TFSB-2

37 3 0
                                    

*************

Berkat mulut lambe turah milik Viko. Kini Dean yang biasanya akan memanfaatkan waktu luang sehabis pulang sekolah dengan sebaik mungkin--walupun hanya dengan tidur-- harus ikut berpartisipasi dalam sidang yang melibatkan dirinya. Bahkan dirinya kini menjadi objek utama yang dijadikan bahan gibahan.

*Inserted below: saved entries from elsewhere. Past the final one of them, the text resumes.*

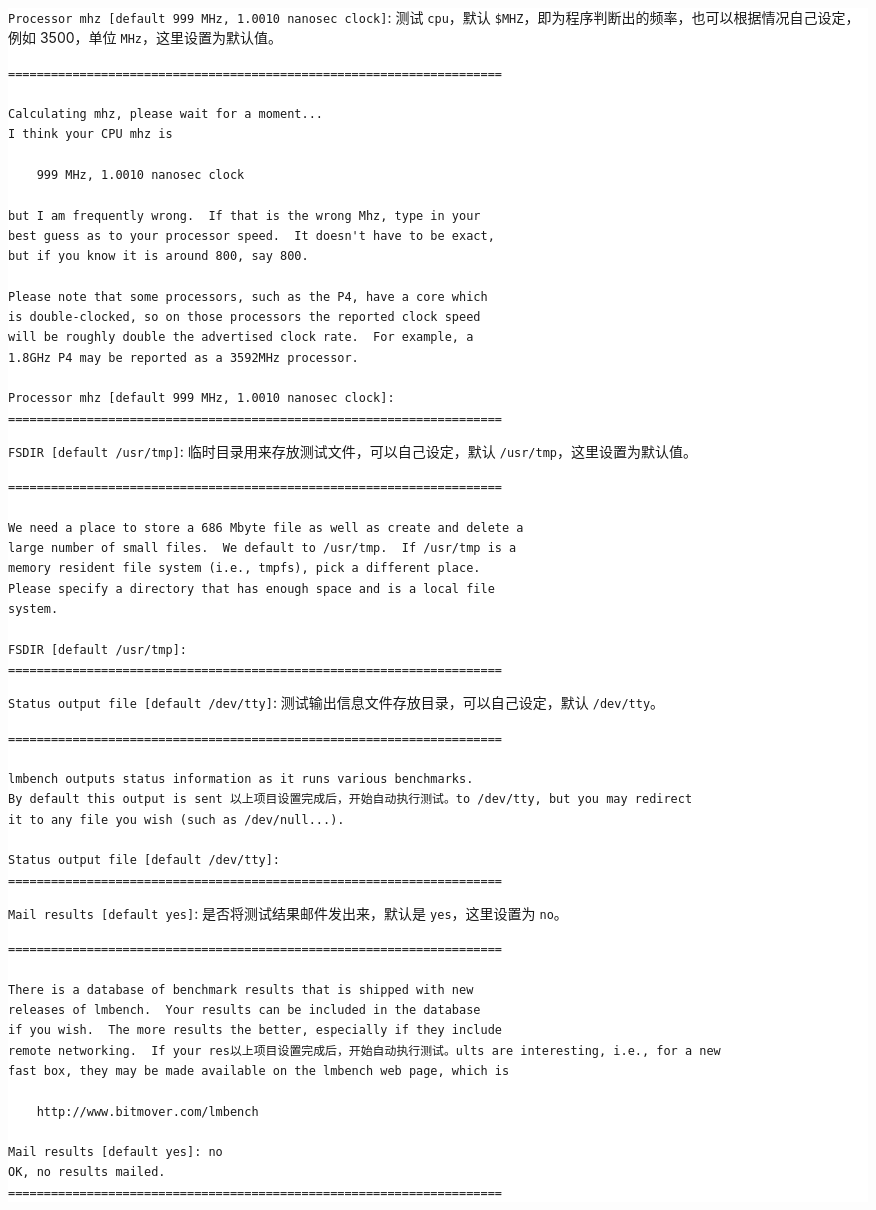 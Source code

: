 `Processor mhz [default 999 MHz, 1.0010 nanosec clock]`: 测试 `cpu`，默认 `$MHZ`，即为程序判断出的频率，也可以根据情况自己设定，例如 3500，单位 `MHz`，这里设置为默认值。

```
=====================================================================

Calculating mhz, please wait for a moment...
I think your CPU mhz is

	999 MHz, 1.0010 nanosec clock

but I am frequently wrong.  If that is the wrong Mhz, type in your
best guess as to your processor speed.  It doesn't have to be exact,
but if you know it is around 800, say 800.

Please note that some processors, such as the P4, have a core which
is double-clocked, so on those processors the reported clock speed
will be roughly double the advertised clock rate.  For example, a
1.8GHz P4 may be reported as a 3592MHz processor.

Processor mhz [default 999 MHz, 1.0010 nanosec clock]:
=====================================================================
```

`FSDIR [default /usr/tmp]`: 临时目录用来存放测试文件，可以自己设定，默认 `/usr/tmp`，这里设置为默认值。

```
=====================================================================

We need a place to store a 686 Mbyte file as well as create and delete a
large number of small files.  We default to /usr/tmp.  If /usr/tmp is a
memory resident file system (i.e., tmpfs), pick a different place.
Please specify a directory that has enough space and is a local file
system.

FSDIR [default /usr/tmp]:
=====================================================================
```

`Status output file [default /dev/tty]`: 测试输出信息文件存放目录，可以自己设定，默认 `/dev/tty`。

```
=====================================================================

lmbench outputs status information as it runs various benchmarks.
By default this output is sent 以上项目设置完成后，开始自动执行测试。to /dev/tty, but you may redirect
it to any file you wish (such as /dev/null...).

Status output file [default /dev/tty]:
=====================================================================
```

`Mail results [default yes]`: 是否将测试结果邮件发出来，默认是 `yes`，这里设置为 `no`。

```
=====================================================================

There is a database of benchmark results that is shipped with new
releases of lmbench.  Your results can be included in the database
if you wish.  The more results the better, especially if they include
remote networking.  If your res以上项目设置完成后，开始自动执行测试。ults are interesting, i.e., for a new
fast box, they may be made available on the lmbench web page, which is

	http://www.bitmover.com/lmbench

Mail results [default yes]: no
OK, no results mailed.
=====================================================================
```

"Jadi menurut lo si Dean beneran suka sama si Preya Preya itu?." Januar yang memiliki sifat hampir sama seperti ibu-ibu komplek yang biasa membongkar aib sesama di grobak sayur itu kembali bertanya hal yang sama untuk ketiga kalinya pada Randy.

"Freya btw." ralat Rangga dengan cengiran khasnya. Maklum lidah sunda Januar masih belum khatam buat bedain F sama P jadi perlu dia ralat.

"Halah sama wae. Pokoknya eta." Januar mengibaskan tangannya acuh. Ia kembali menatap Randy yang kini hanya bisa menghela nafas. Nyawanya diujung tanduk ketika Ia dengan tidak sengaja keceplosan masalah asmara Dean yang penuh liku-liku kayak lagu dangdut itu.

Sebenernya sih gara-gara Viko yang mancing-mancing jadi dia ikutan kan. Biasa punya mulut lambe turah mah gak bisa diem kalo udah masalah gosip.

"Ya kalian kan bisa tanya orangnya. Kenapa dari tadi gue yang ditanya terus?" Oke bagus Randy. Jawaban yang sangat bagus karena tidak merugikan dirinya. Ah Randy bangga pada dirinya sendiri.

"Masalahnya lo yang tau sejak awal Mas Ganteng. Lagian si Dean itu energinya terlalu berharga buat jelasin hal ini." Kini Jino ikut angkat bicara. Si pemilik gigi kelinci itu menghentikan aksi makan cemilannya.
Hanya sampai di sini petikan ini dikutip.